Fumagalli helped freshman sensation Jonathan Taylor to the third-highest rushing total in the nation, while playing in a role that often required him to put his hand in the dirt and make key blocks against defensive ends. His production wasn't as good as some of the other top prospects due to being in a run-heavy offense, but he impressed with his hands, route running and ability to come up with big plays in the clutch. Over the past two years, he had some of his bigger games statistically against Wisconsin's strongest opponents, which bodes well.
Penn State's Mike Gesicki is one to watch because he may be the best athlete among the top prospects and should put up some impressive numbers at the combine. However, he doesn't show the same ability to beat man-coverage as the top three prospects.
As Todd McShay was discussing during last weekend's Senior Bowl broadcast, one issue with recent tight end classes has been that most of the top prospects have been one-dimensional pass catching-options that struggle to block at the NFL level early on in their career. Andrews is rarely employed in blocking situations and Goedert and Gesicki are both what you'd call a work-in-progress. However, Fumagalli looks like the real deal, which could solidify him as the most complete tight end in the draft once teams revisit his film.

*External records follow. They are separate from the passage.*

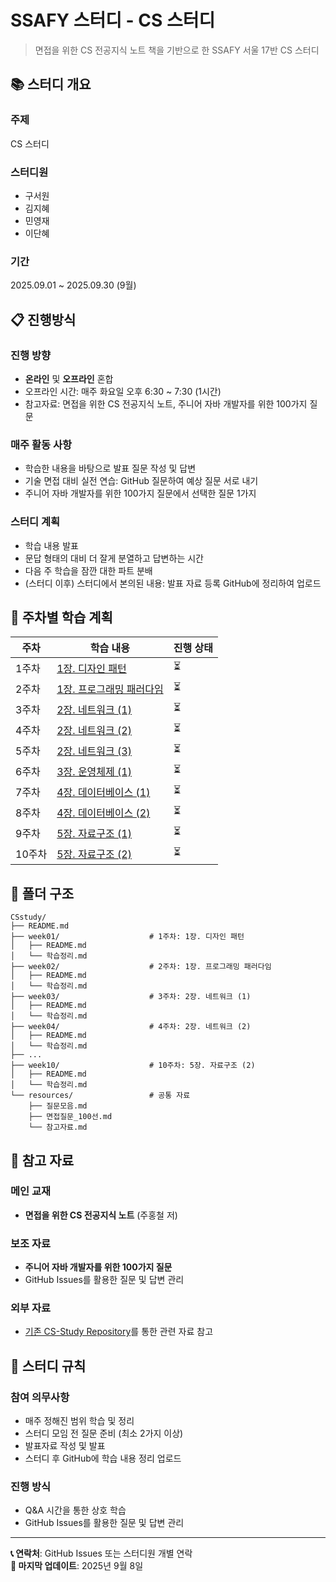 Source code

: # SSAFY 스터디 - CS 스터디

> 면접을 위한 CS 전공지식 노트 책을 기반으로 한 SSAFY 서울 17반 CS 스터디

## 📚 스터디 개요

### 주제
CS 스터디

### 스터디원
- 구서원
- 김지혜
- 민영재
- 이단혜

### 기간
2025.09.01 ~ 2025.09.30 (9월)

## 📋 진행방식

### 진행 방향
- **온라인** 및 **오프라인** 혼합
- 오프라인 시간: 매주 화요일 오후 6:30 ~ 7:30 (1시간)
- 참고자료: 면접을 위한 CS 전공지식 노트, 주니어 자바 개발자를 위한 100가지 질문

### 매주 활동 사항
- 학습한 내용을 바탕으로 발표 질문 작성 및 답변
- 기술 면접 대비 실전 연습: GitHub 질문하여 예상 질문 서로 내기
- 주니어 자바 개발자를 위한 100가지 질문에서 선택한 질문 1가지

### 스터디 계획
- 학습 내용 발표
- 문답 형태의 대비 더 잘게 분열하고 답변하는 시간
- 다음 주 학습을 잠깐 대한 파트 분배
- (스터디 이후) 스터디에서 본의된 내용: 발표 자료 등록 GitHub에 정리하여 업로드

## 📅 주차별 학습 계획

| 주차 | 학습 내용 | 진행 상태 |
|------|-----------|----------|
| 1주차 | [1장. 디자인 패턴](./week01) | ⏳ |
| 2주차 | [1장. 프로그래밍 패러다임](./week02) | ⏳ |
| 3주차 | [2장. 네트워크 (1)](./week03) | ⏳ |
| 4주차 | [2장. 네트워크 (2)](./week04) | ⏳ |
| 5주차 | [2장. 네트워크 (3)](./week05) | ⏳ |
| 6주차 | [3장. 운영체제 (1)](./week06) | ⏳ |
| 7주차 | [4장. 데이터베이스 (1)](./week07) | ⏳ |
| 8주차 | [4장. 데이터베이스 (2)](./week08) | ⏳ |
| 9주차 | [5장. 자료구조 (1)](./week09) | ⏳ |
| 10주차 | [5장. 자료구조 (2)](./week10) | ⏳ |

## 📂 폴더 구조

```
CSstudy/
├── README.md
├── week01/                    # 1주차: 1장. 디자인 패턴
│   ├── README.md
│   └── 학습정리.md
├── week02/                    # 2주차: 1장. 프로그래밍 패러다임
│   ├── README.md
│   └── 학습정리.md
├── week03/                    # 3주차: 2장. 네트워크 (1)
│   ├── README.md
│   └── 학습정리.md
├── week04/                    # 4주차: 2장. 네트워크 (2)
│   ├── README.md
│   └── 학습정리.md
├── ...
├── week10/                    # 10주차: 5장. 자료구조 (2)
│   ├── README.md
│   └── 학습정리.md
└── resources/                 # 공통 자료
    ├── 질문모음.md
    ├── 면접질문_100선.md
    └── 참고자료.md
```

## 📖 참고 자료

### 메인 교재
- **면접을 위한 CS 전공지식 노트** (주홍철 저)

### 보조 자료
- **주니어 자바 개발자를 위한 100가지 질문**
- GitHub Issues를 활용한 질문 및 답변 관리

### 외부 자료
- [기존 CS-Study Repository](https://github.com/backend-deep-dive/CS-Study)를 통한 관련 자료 참고

## 🎯 스터디 규칙

### 참여 의무사항
- 매주 정해진 범위 학습 및 정리
- 스터디 모임 전 질문 준비 (최소 2가지 이상)
- 발표자료 작성 및 발표
- 스터디 후 GitHub에 학습 내용 정리 업로드

### 진행 방식
- Q&A 시간을 통한 상호 학습
- GitHub Issues를 활용한 질문 및 답변 관리

---

**📞 연락처**: GitHub Issues 또는 스터디원 개별 연락  
**📅 마지막 업데이트**: 2025년 9월 8일
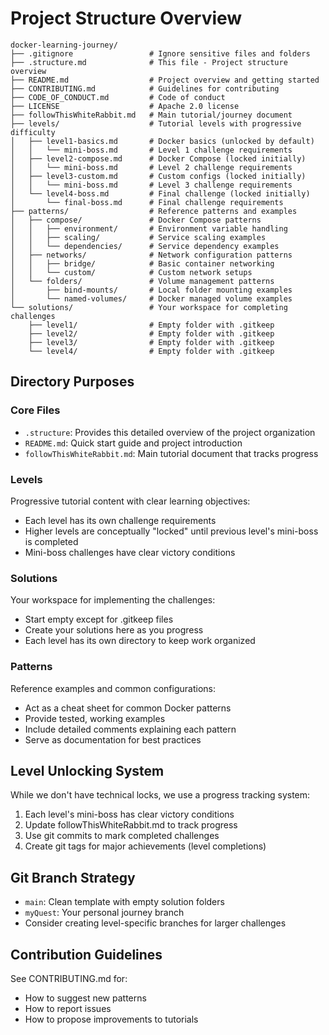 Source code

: # Project Structure Overview

```
docker-learning-journey/
├── .gitignore                 # Ignore sensitive files and folders
├── .structure.md              # This file - Project structure overview
├── README.md                  # Project overview and getting started
├── CONTRIBUTING.md            # Guidelines for contributing
├── CODE_OF_CONDUCT.md         # Code of conduct
├── LICENSE                    # Apache 2.0 license
├── followThisWhiteRabbit.md   # Main tutorial/journey document
├── levels/                    # Tutorial levels with progressive difficulty
│   ├── level1-basics.md       # Docker basics (unlocked by default)
│   │   └── mini-boss.md       # Level 1 challenge requirements
│   ├── level2-compose.md      # Docker Compose (locked initially)
│   │   └── mini-boss.md       # Level 2 challenge requirements
│   ├── level3-custom.md       # Custom configs (locked initially)
│   │   └── mini-boss.md       # Level 3 challenge requirements
│   └── level4-boss.md         # Final challenge (locked initially)
│       └── final-boss.md      # Final challenge requirements
├── patterns/                  # Reference patterns and examples
│   ├── compose/               # Docker Compose patterns
│   │   ├── environment/       # Environment variable handling
│   │   ├── scaling/           # Service scaling examples
│   │   └── dependencies/      # Service dependency examples
│   ├── networks/              # Network configuration patterns
│   │   ├── bridge/            # Basic container networking
│   │   └── custom/            # Custom network setups
│   └── folders/               # Volume management patterns
│       ├── bind-mounts/       # Local folder mounting examples
│       └── named-volumes/     # Docker managed volume examples
└── solutions/                 # Your workspace for completing challenges
    ├── level1/                # Empty folder with .gitkeep
    ├── level2/                # Empty folder with .gitkeep
    ├── level3/                # Empty folder with .gitkeep
    └── level4/                # Empty folder with .gitkeep

```

## Directory Purposes

### Core Files
- `.structure`: Provides this detailed overview of the project organization
- `README.md`: Quick start guide and project introduction
- `followThisWhiteRabbit.md`: Main tutorial document that tracks progress

### Levels
Progressive tutorial content with clear learning objectives:
- Each level has its own challenge requirements
- Higher levels are conceptually "locked" until previous level's mini-boss is completed
- Mini-boss challenges have clear victory conditions

### Solutions
Your workspace for implementing the challenges:
- Start empty except for .gitkeep files
- Create your solutions here as you progress
- Each level has its own directory to keep work organized

### Patterns
Reference examples and common configurations:
- Act as a cheat sheet for common Docker patterns
- Provide tested, working examples
- Include detailed comments explaining each pattern
- Serve as documentation for best practices

## Level Unlocking System
While we don't have technical locks, we use a progress tracking system:
1. Each level's mini-boss has clear victory conditions
2. Update followThisWhiteRabbit.md to track progress
3. Use git commits to mark completed challenges
4. Create git tags for major achievements (level completions)

## Git Branch Strategy
- `main`: Clean template with empty solution folders
- `myQuest`: Your personal journey branch
- Consider creating level-specific branches for larger challenges

## Contribution Guidelines
See CONTRIBUTING.md for:
- How to suggest new patterns
- How to report issues
- How to propose improvements to tutorials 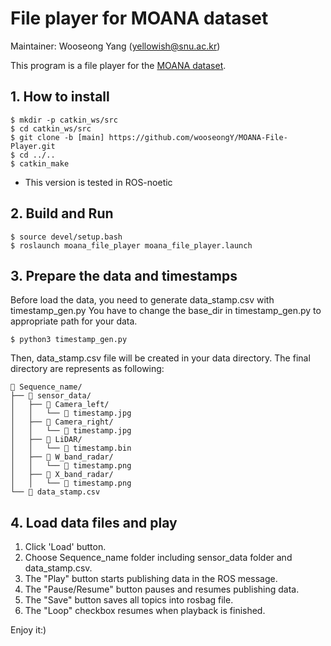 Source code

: # File player for MOANA dataset

Maintainer: Wooseong Yang (yellowish@snu.ac.kr)

This program is a file player for the [MOANA dataset](https://sites.google.com/view/rpmmoana). 


## 1. How to install
```
$ mkdir -p catkin_ws/src
$ cd catkin_ws/src
$ git clone -b [main] https://github.com/wooseongY/MOANA-File-Player.git
$ cd ../..
$ catkin_make
```
- This version is tested in ROS-noetic

## 2. Build and Run 

```
$ source devel/setup.bash
$ roslaunch moana_file_player moana_file_player.launch
```

## 3. Prepare the data and timestamps
Before load the data, you need to generate data_stamp.csv with timestamp_gen.py
You have to change the base_dir in timestamp_gen.py to appropriate path for your data.
```
$ python3 timestamp_gen.py
```
Then, data_stamp.csv file will be created in your data directory.
The final directory are represents as following:
```
📂 Sequence_name/
├── 📂 sensor_data/
│   ├── 📂 Camera_left/
│   │   └── 📝 timestamp.jpg
│   ├── 📂 Camera_right/
│   │   └── 📝 timestamp.jpg
│   ├── 📂 LiDAR/
│   │   └── 📝 timestamp.bin
│   ├── 📂 W_band_radar/
│   │   └── 📝 timestamp.png
│   ├── 📂 X_band_radar/
│   │   └── 📝 timestamp.png
└── 📝 data_stamp.csv
```

## 4. Load data files and play

1. Click 'Load' button.
2. Choose Sequence_name folder including sensor_data folder and data_stamp.csv.
3. The "Play" button starts publishing data in the ROS message.
4. The "Pause/Resume" button pauses and resumes publishing data.
5. The "Save" button saves all topics into rosbag file.
6. The "Loop" checkbox resumes when playback is finished.

Enjoy it:)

Another tight end singled out for his willingness to block during that game was Durham Smythe from Notre Dame. He didn't do much in the passing game during the season, but showed some promise in Mobile, catching three passes for 48 yards and a touchdown with Goedert and Fumagalli both sitting out with minor injuries.
Another player you'll find highly-placed on tight end ranking lists is North Carolina State's Jaylen Samuels. However, Samuels is more of a utility player that played tight end, running back, and wide receiver during the past few seasons. At 5'11" and 223 pounds it's most likely he spends most of his time as a running back at the next level.
Finally, a couple of other prospects who have been highly rated are South Carolina's Hayden Hurst and Adam Breneman from UMass. Hurst was recently projected to go in the first round of a mock by NFL.com's Daniel Jeremiah and is also Walter Football's top-ranked tight end in this draft. Breneman, who caught 134 passes over the past two years, is the top-rated tight end according to Draft Utopia, although there are concerns over his durability.
With the scouting combine coming up at the end of the month, there's a good opportunity for some of these names to put on a show and establish themselves as a high pick. However, while it's a deep class in terms of athleticism and pass catching ability, nearly all of the top prospects will need some seasoning in terms of their blocking skills.